Dossier : les consommateurs sont-ils devenus des béta-testeurs ?

Autrefois, acheter un produit dans la télévision, la vidéo ou la haute fidélité revenait à choisir des performances précises devenues obsolètes dès qu’un nouveau standard ou une quelconque amélioration étaient découverts.

Esquisse d’une évolution, de ses dérives, et courte réflexion sur l’ère du « tout jetable ».

Autrefois, acheter un produit dans la télévision, la vidéo ou la haute fidélité revenait à choisir des performances précises devenues obsolètes dès qu’un nouveau standard ou une quelconque amélioration étaient découverts. Au moins savait-on ce qu’on achetait.

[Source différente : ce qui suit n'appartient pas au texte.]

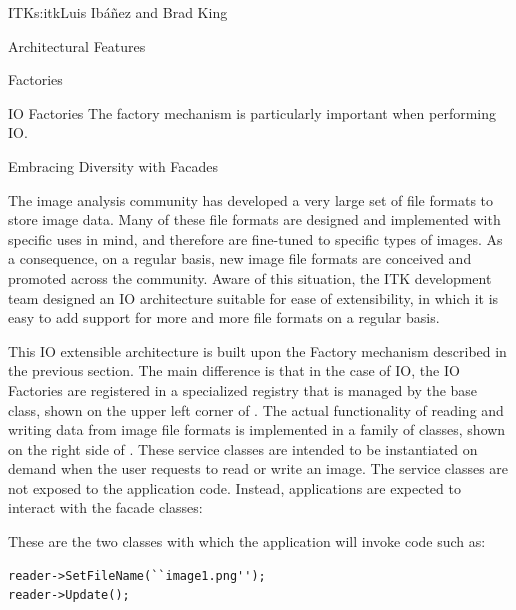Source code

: \begin{aosachapter}{ITK}{s:itk}{Luis Ib\'{a}\~{n}ez and Brad King}
\begin{aosasect1}{Architectural Features}
\begin{aosasect2}{Factories}
\end{aosasect2}

\begin{aosasect2}{IO Factories}
The factory mechanism is particularly important when performing IO.

\begin{aosasect3}{Embracing Diversity with Facades}

The image analysis community has developed a very large set of file formats to
store image data. Many of these file formats are designed and implemented with
specific uses in mind, and therefore are fine-tuned to specific types of
images. As a consequence, on a regular basis, new image file formats are
conceived and promoted across the community. Aware of this situation, the ITK
development team designed an IO architecture suitable for ease of
extensibility, in which it is easy to add support for more and more file
formats on a regular basis.


This IO extensible architecture is built upon the Factory mechanism
described in the previous section. The main difference is that in the case of IO,
the IO Factories are registered in a specialized registry that is managed by
the  base class, shown on the upper left corner of
. The actual functionality of reading
and writing data from image file formats is implemented in a family of
 classes, shown on the right side of
. These service classes are intended
to be instantiated on demand when the user requests to read or write an image.
The service classes are not exposed to the application code. Instead,
applications are expected to interact with the facade classes:

\begin{aosaitemize}
\item {}
\item {}
\end{aosaitemize}

\noindent These are the two classes with which the application will invoke code such as:

\begin{verbatim}
reader->SetFileName(``image1.png'');
reader->Update();
\end{verbatim}


\end{aosasect3}
\end{aosasect2}
\end{aosasect1}
\end{aosachapter}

Avec l’avènement de l’informatique est apparue la conception modulaire, qui permet par l’ajout d’une carte de modifier ou d’ajouter des performances. En Hi-Fi et Home-Cinema, cette technologie n’est exploitée que par des constructeurs prestigieux ou sur le Haut-De-Gamme. Puis les mises à jour logicielles (firmware) ont permis de résoudre d’éventuels problèmes et d’ajouter des fonctionnalités. Flasher une puce est toujours d’actualité, mais la mise à jour logicielle s’est étendue aux applications de type java qui pilotent de plus en plus de matériel multimédia.

Jusqu’à présent, les constructeurs respectaient une règle éthique qui consiste à ne pas revendiquer de fonctionnalité tant qu’elle n’est pas disponible, au moins via une mise à jour.

Avec la compétition féroce qui se livre sur le terrain, on voit se développer depuis quelques années une attitude contestable :

De plus en plus de constructeurs proposent des produits alléchants sur le papier, mais dont la conception ne correspond pas au standing revendiqué, tant au niveau matériel qu’au niveau logiciel.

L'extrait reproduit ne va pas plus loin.